Barthélemy Catherine Joubert (, 14 April 1769 – 15 August 1799) was a French general who served during the French Revolutionary Wars. Napoleon Bonaparte recognized his talents and gave him increased responsibilities. Joubert was killed while commanding the French army at the Battle of Novi in 1799.

Early life and career
The son of an advocate, Joubert was born at Pont-de-Vaux (Ain), and ran away from school in 1784 to enlist in the artillery. He was brought back and sent to study law at Lyon and Dijon. In 1791, during the French Revolutionary Wars, he joined the French Revolutionary Army regiment of the Ain, and was elected by his comrades successively corporal and sergeant. In January 1792 he became sous-lieutenant, and in November lieutenant, having in the meantime experienced his first campaign with the army of Italy.
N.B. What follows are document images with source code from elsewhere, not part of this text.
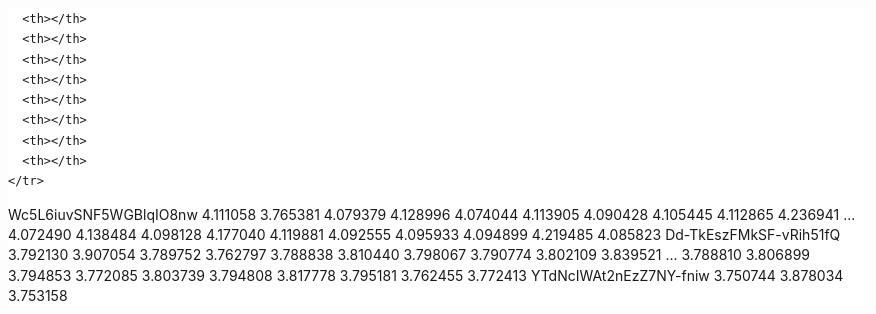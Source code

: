       <th></th>
      <th></th>
      <th></th>
      <th></th>
      <th></th>
      <th></th>
      <th></th>
      <th></th>
    </tr>
  </thead>
  <tbody>
    <tr>
      <th>Wc5L6iuvSNF5WGBlqIO8nw</th>
      <td>4.111058</td>
      <td>3.765381</td>
      <td>4.079379</td>
      <td>4.128996</td>
      <td>4.074044</td>
      <td>4.113905</td>
      <td>4.090428</td>
      <td>4.105445</td>
      <td>4.112865</td>
      <td>4.236941</td>
      <td>...</td>
      <td>4.072490</td>
      <td>4.138484</td>
      <td>4.098128</td>
      <td>4.177040</td>
      <td>4.119881</td>
      <td>4.092555</td>
      <td>4.095933</td>
      <td>4.094899</td>
      <td>4.219485</td>
      <td>4.085823</td>
    </tr>
    <tr>
      <th>Dd-TkEszFMkSF-vRih51fQ</th>
      <td>3.792130</td>
      <td>3.907054</td>
      <td>3.789752</td>
      <td>3.762797</td>
      <td>3.788838</td>
      <td>3.810440</td>
      <td>3.798067</td>
      <td>3.790774</td>
      <td>3.802109</td>
      <td>3.839521</td>
      <td>...</td>
      <td>3.788810</td>
      <td>3.806899</td>
      <td>3.794853</td>
      <td>3.772085</td>
      <td>3.803739</td>
      <td>3.794808</td>
      <td>3.817778</td>
      <td>3.795181</td>
      <td>3.762455</td>
      <td>3.772413</td>
    </tr>
    <tr>
      <th>YTdNcIWAt2nEzZ7NY-fniw</th>
      <td>3.750744</td>
      <td>3.878034</td>
      <td>3.753158</td>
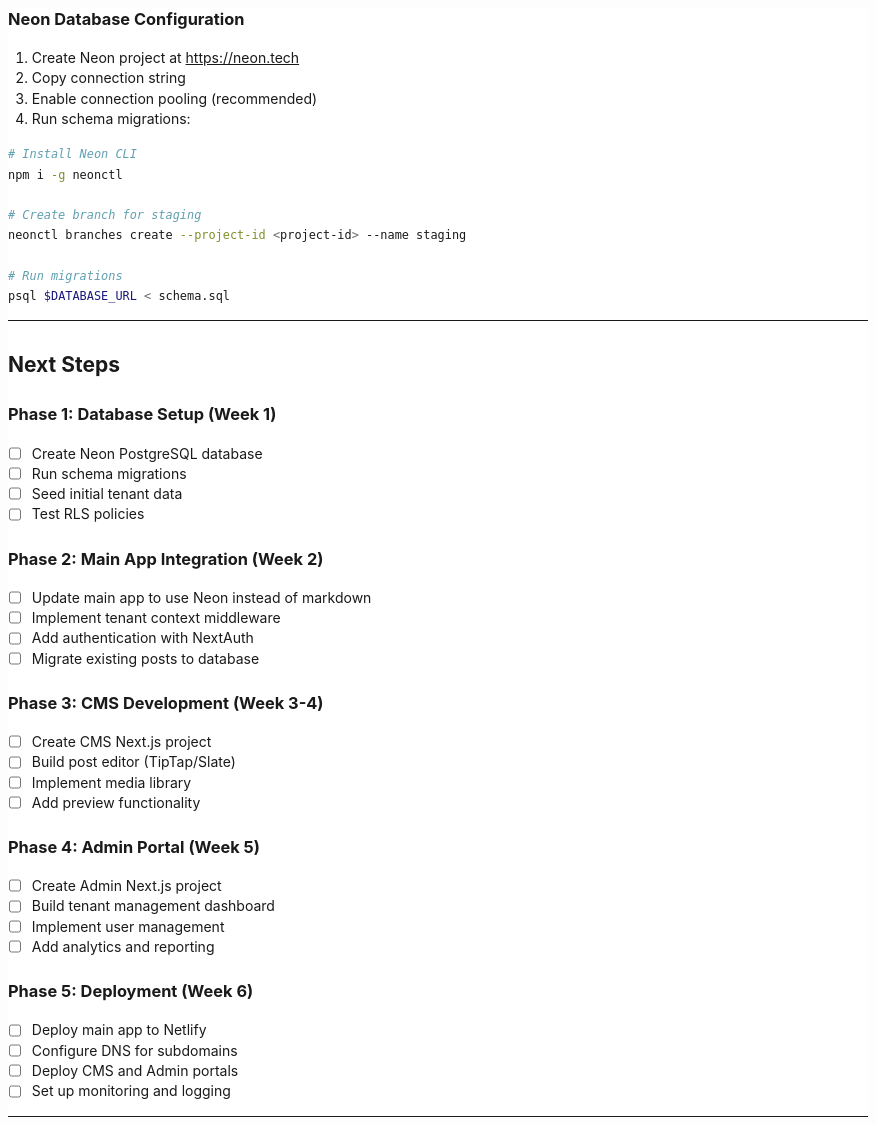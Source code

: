 ### Neon Database Configuration

1. Create Neon project at https://neon.tech
2. Copy connection string
3. Enable connection pooling (recommended)
4. Run schema migrations:

```bash
# Install Neon CLI
npm i -g neonctl

# Create branch for staging
neonctl branches create --project-id <project-id> --name staging

# Run migrations
psql $DATABASE_URL < schema.sql
```

---

## Next Steps

### Phase 1: Database Setup (Week 1)
- [ ] Create Neon PostgreSQL database
- [ ] Run schema migrations
- [ ] Seed initial tenant data
- [ ] Test RLS policies

### Phase 2: Main App Integration (Week 2)
- [ ] Update main app to use Neon instead of markdown
- [ ] Implement tenant context middleware
- [ ] Add authentication with NextAuth
- [ ] Migrate existing posts to database

### Phase 3: CMS Development (Week 3-4)
- [ ] Create CMS Next.js project
- [ ] Build post editor (TipTap/Slate)
- [ ] Implement media library
- [ ] Add preview functionality

### Phase 4: Admin Portal (Week 5)
- [ ] Create Admin Next.js project
- [ ] Build tenant management dashboard
- [ ] Implement user management
- [ ] Add analytics and reporting

### Phase 5: Deployment (Week 6)
- [ ] Deploy main app to Netlify
- [ ] Configure DNS for subdomains
- [ ] Deploy CMS and Admin portals
- [ ] Set up monitoring and logging

---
In 1793, Joubert distinguished himself by the defence of a redoubt at the Col de Tende in north-west Italy, with only thirty men against a battalion of the enemy. Wounded and made prisoner in the battle, he was released on parole by Austrian Commander-in-Chief De Vins, soon afterwards. In 1794 he was again actively engaged, and in 1795 promoted to brigadier general.

1796–97

In the campaign of 1796, Joubert became part of Napoleon Bonaparte's overall command. He led a brigade under Pierre Augereau in the Battle of Millesimo and under André Masséna at the Battle of Lodi. He also fought at the Battle of Castiglione in August. He soon attracted the special attention of Napoleon Bonaparte, who made him a general of division in December 1796, and repeatedly selected him for the command of important detachments. Thus, he led the holding force in the Adige River valley at the Battle of Rivoli. In the spring campaign of 1797 (invasion of Austria) he commanded the detached left wing of Bonaparte's army in the Tyrol with great distinction, fighting his way through the mountains to rejoin his chief in Styria. General Joubert intervened against Tyrolean companies of sharpshooters, with an angry message on February 15, 1797, to crush their resistance: "I declare that I consider as enemies of the French, all the fathers, whose children are enrolled in the Tyrolean companies of sharpshooters, will be imprisoned and their property confiscated for the benefit of the Republic ."

1798–99
He subsequently held various commands in the Low Countries, on the Rhine and in the Italian Peninsula, where up to January 1799 he served as commander in chief. On 6 December 1798, he occupied the Piedmontese capital of Turin. Resigning the post in consequence of a dispute with the civil authorities, Joubert returned to France. There, he married (June 1799) Mlle de Montholon, daughter of Charles-Louis Huguet de Sémonville, and future wife of Marshal Jacques Macdonald. Joubert was almost immediately summoned to the field to stem a series of major French defeats in northern Italy. He took over the command in Italy from Jean Moreau about the middle of July 1799. He persuaded his predecessor to remain at the front, and was largely guided by his advice.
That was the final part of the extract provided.